There had been an "exponential increase" over the past two weeks, from a weekly average of around 300 new cases per day to 1,000 last week and most recently 3,500, said Michelle Groome of the National Institute for Communicable Diseases (NICD).
"The degree of increase is worrying," Groome added.
Late Wednesday, the NICD said 8,561 new cases were reported nationwide over 24 hours, up from almost 4,400 the day before and 2,300 on Monday.
South Africa was the first country to detect Omicron, a new variant of the coronavirus with a high number of mutations, reporting its first cases on November 25 to the World Health Organization.
In Gauteng, South Africa's most populous and most affected province which includes the city of Johannesburg, the rate of tests coming back positive rose to 27 percent on Wednesday.
Groome said the figures represented "very early stages of the fourth wave" of COVID-19 infections.
The "rapidly increasing number of new daily cases" was "fueled by the variant" dubbed Omicron, she added.

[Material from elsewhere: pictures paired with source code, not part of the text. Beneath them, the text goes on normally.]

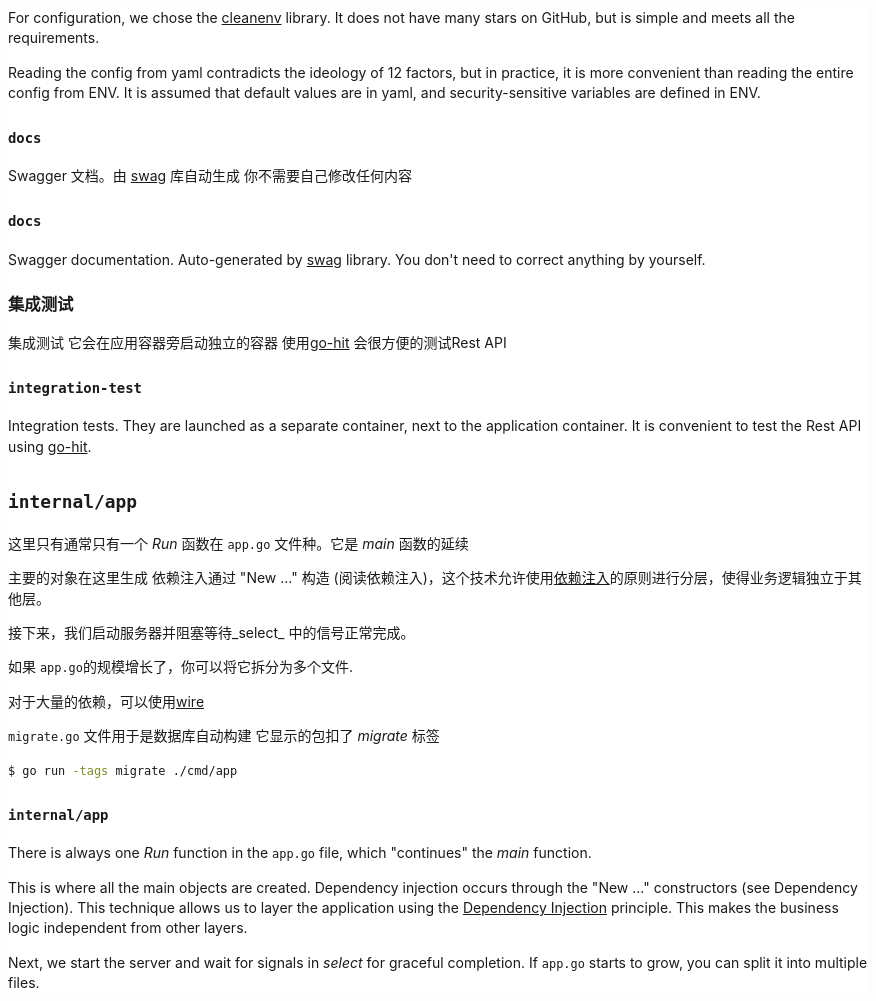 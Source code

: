 For configuration, we chose the [cleanenv](https://github.com/ilyakaznacheev/cleanenv) library.
It does not have many stars on GitHub, but is simple and meets all the requirements.

Reading the config from yaml contradicts the ideology of 12 factors, but in practice, it is more convenient than
reading the entire config from ENV.
It is assumed that default values are in yaml, and security-sensitive variables are defined in ENV.

### `docs`
Swagger 文档。由  [swag](https://github.com/swaggo/swag) 库自动生成
你不需要自己修改任何内容
### `docs`
Swagger documentation. Auto-generated by [swag](https://github.com/swaggo/swag) library.
You don't need to correct anything by yourself.

### 集成测试
集成测试
它会在应用容器旁启动独立的容器
使用[go-hit](https://github.com/Eun/go-hit) 会很方便的测试Rest API
### `integration-test`
Integration tests.
They are launched as a separate container, next to the application container.
It is convenient to test the Rest API using [go-hit](https://github.com/Eun/go-hit).

## `internal/app`
这里只有通常只有一个 _Run_ 函数在 `app.go` 文件种。它是 _main_ 函数的延续

主要的对象在这里生成
依赖注入通过 "New ..." 构造 (阅读依赖注入)，这个技术允许使用[依赖注入](#依赖注入)的原则进行分层，使得业务逻辑独立于其他层。

接下来，我们启动服务器并阻塞等待_select_ 中的信号正常完成。

如果 `app.go`的规模增长了，你可以将它拆分为多个文件.

对于大量的依赖，可以使用[wire](https://github.com/google/wire)

`migrate.go` 文件用于是数据库自动构建
它显示的包扣了 _migrate_ 标签
```sh
$ go run -tags migrate ./cmd/app
```

### `internal/app`
There is always one _Run_ function in the `app.go` file, which "continues" the _main_ function.

This is where all the main objects are created.
Dependency injection occurs through the "New ..." constructors (see Dependency Injection).
This technique allows us to layer the application using the [Dependency Injection](#dependency-injection) principle.
This makes the business logic independent from other layers.

Next, we start the server and wait for signals in _select_ for graceful completion.
If `app.go` starts to grow, you can split it into multiple files.
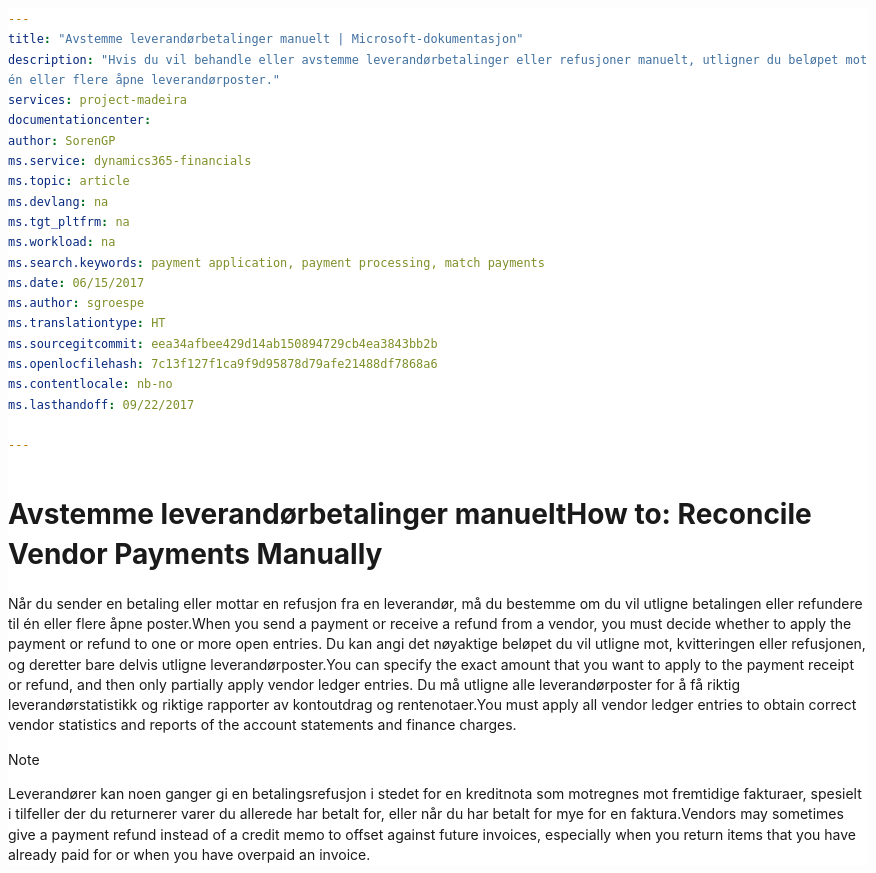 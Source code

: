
 ```yaml
---
title: "Avstemme leverandørbetalinger manuelt | Microsoft-dokumentasjon"
description: "Hvis du vil behandle eller avstemme leverandørbetalinger eller refusjoner manuelt, utligner du beløpet mot én eller flere åpne leverandørposter."
services: project-madeira
documentationcenter: 
author: SorenGP
ms.service: dynamics365-financials
ms.topic: article
ms.devlang: na
ms.tgt_pltfrm: na
ms.workload: na
ms.search.keywords: payment application, payment processing, match payments
ms.date: 06/15/2017
ms.author: sgroespe
ms.translationtype: HT
ms.sourcegitcommit: eea34afbee429d14ab150894729cb4ea3843bb2b
ms.openlocfilehash: 7c13f127f1ca9f9d95878d79afe21488df7868a6
ms.contentlocale: nb-no
ms.lasthandoff: 09/22/2017

---
```

# <a name="how-to-reconcile-vendor-payments-manually"></a><span data-ttu-id="e4b87-103">Avstemme leverandørbetalinger manuelt</span><span class="sxs-lookup"><span data-stu-id="e4b87-103">How to: Reconcile Vendor Payments Manually</span></span>
<span data-ttu-id="e4b87-104">Når du sender en betaling eller mottar en refusjon fra en leverandør, må du bestemme om du vil utligne betalingen eller refundere til én eller flere åpne poster.</span><span class="sxs-lookup"><span data-stu-id="e4b87-104">When you send a payment or receive a refund from a vendor, you must decide whether to apply the payment or refund to one or more open entries.</span></span> <span data-ttu-id="e4b87-105">Du kan angi det nøyaktige beløpet du vil utligne mot, kvitteringen eller refusjonen, og deretter bare delvis utligne leverandørposter.</span><span class="sxs-lookup"><span data-stu-id="e4b87-105">You can specify the exact amount that you want to apply to the payment receipt or refund, and then only partially apply vendor ledger entries.</span></span> <span data-ttu-id="e4b87-106">Du må utligne alle leverandørposter for å få riktig leverandørstatistikk og riktige rapporter av kontoutdrag og rentenotaer.</span><span class="sxs-lookup"><span data-stu-id="e4b87-106">You must apply all vendor ledger entries to obtain correct vendor statistics and reports of the account statements and finance charges.</span></span>

> [!NOTE]  
>   <span data-ttu-id="e4b87-107">Leverandører kan noen ganger gi en betalingsrefusjon i stedet for en kreditnota som motregnes mot fremtidige fakturaer, spesielt i tilfeller der du returnerer varer du allerede har betalt for, eller når du har betalt for mye for en faktura.</span><span class="sxs-lookup"><span data-stu-id="e4b87-107">Vendors may sometimes give a payment refund instead of a credit memo to offset against future invoices, especially when you return items that you have already paid for or when you have overpaid an invoice.</span></span>
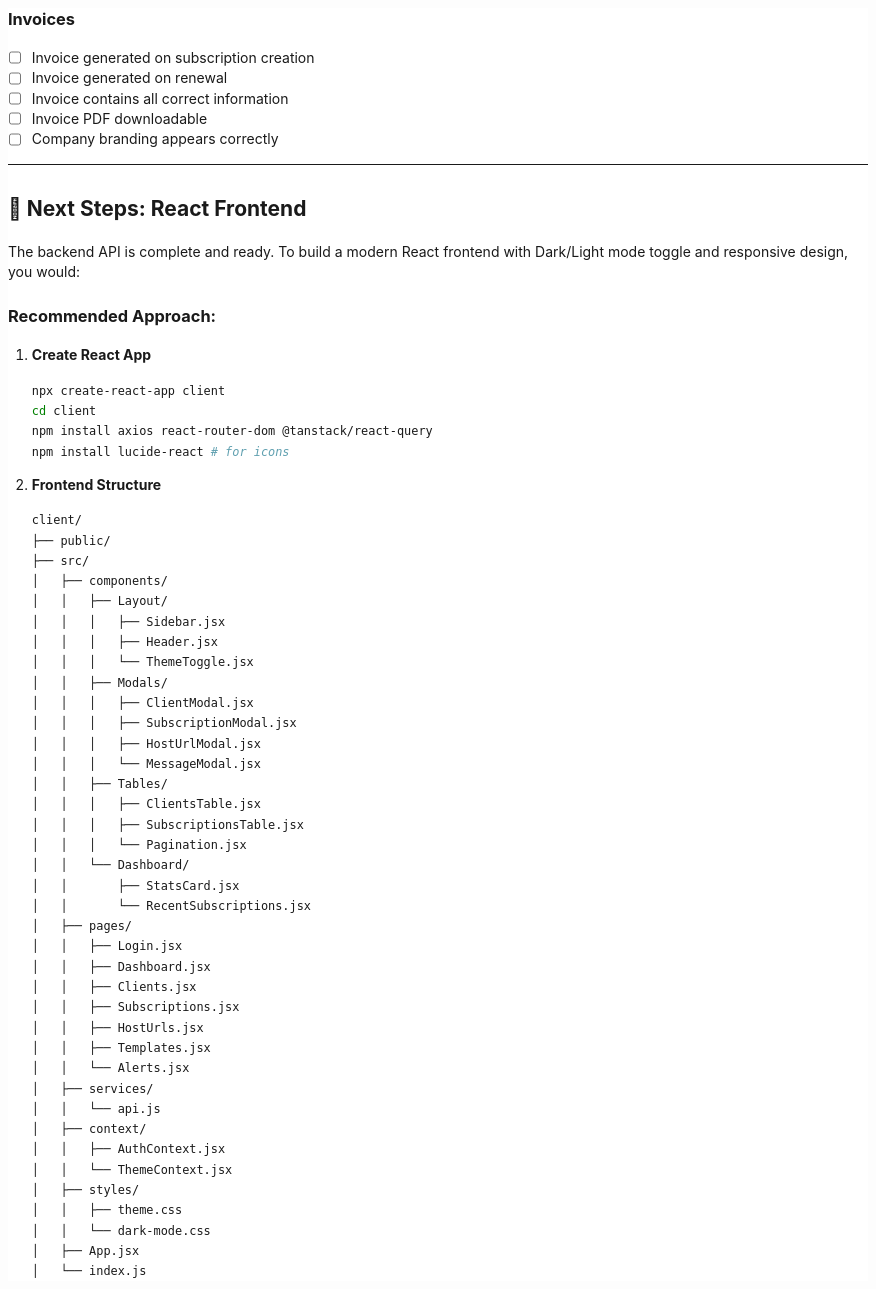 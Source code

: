 ### Invoices
- [ ] Invoice generated on subscription creation
- [ ] Invoice generated on renewal
- [ ] Invoice contains all correct information
- [ ] Invoice PDF downloadable
- [ ] Company branding appears correctly

---

## 🎯 Next Steps: React Frontend

The backend API is complete and ready. To build a modern React frontend with Dark/Light mode toggle and responsive design, you would:

### Recommended Approach:

1. **Create React App**
   ```bash
   npx create-react-app client
   cd client
   npm install axios react-router-dom @tanstack/react-query
   npm install lucide-react # for icons
   ```

2. **Frontend Structure**
   ```
   client/
   ├── public/
   ├── src/
   │   ├── components/
   │   │   ├── Layout/
   │   │   │   ├── Sidebar.jsx
   │   │   │   ├── Header.jsx
   │   │   │   └── ThemeToggle.jsx
   │   │   ├── Modals/
   │   │   │   ├── ClientModal.jsx
   │   │   │   ├── SubscriptionModal.jsx
   │   │   │   ├── HostUrlModal.jsx
   │   │   │   └── MessageModal.jsx
   │   │   ├── Tables/
   │   │   │   ├── ClientsTable.jsx
   │   │   │   ├── SubscriptionsTable.jsx
   │   │   │   └── Pagination.jsx
   │   │   └── Dashboard/
   │   │       ├── StatsCard.jsx
   │   │       └── RecentSubscriptions.jsx
   │   ├── pages/
   │   │   ├── Login.jsx
   │   │   ├── Dashboard.jsx
   │   │   ├── Clients.jsx
   │   │   ├── Subscriptions.jsx
   │   │   ├── HostUrls.jsx
   │   │   ├── Templates.jsx
   │   │   └── Alerts.jsx
   │   ├── services/
   │   │   └── api.js
   │   ├── context/
   │   │   ├── AuthContext.jsx
   │   │   └── ThemeContext.jsx
   │   ├── styles/
   │   │   ├── theme.css
   │   │   └── dark-mode.css
   │   ├── App.jsx
   │   └── index.js
   ```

After first spreading through younger people aged 10-29, many celebrating the end of the school year in the southern hemisphere's spring, "it is starting to move to older age groups".
South Africa is the country hit hardest on the continent by the pandemic with almost 3 million cases.
That figure was "underestimated, far below the true number of real cases," Groome said, highlighting that "some (people) are asymptomatic" and others "for all sorts of reasons may not test".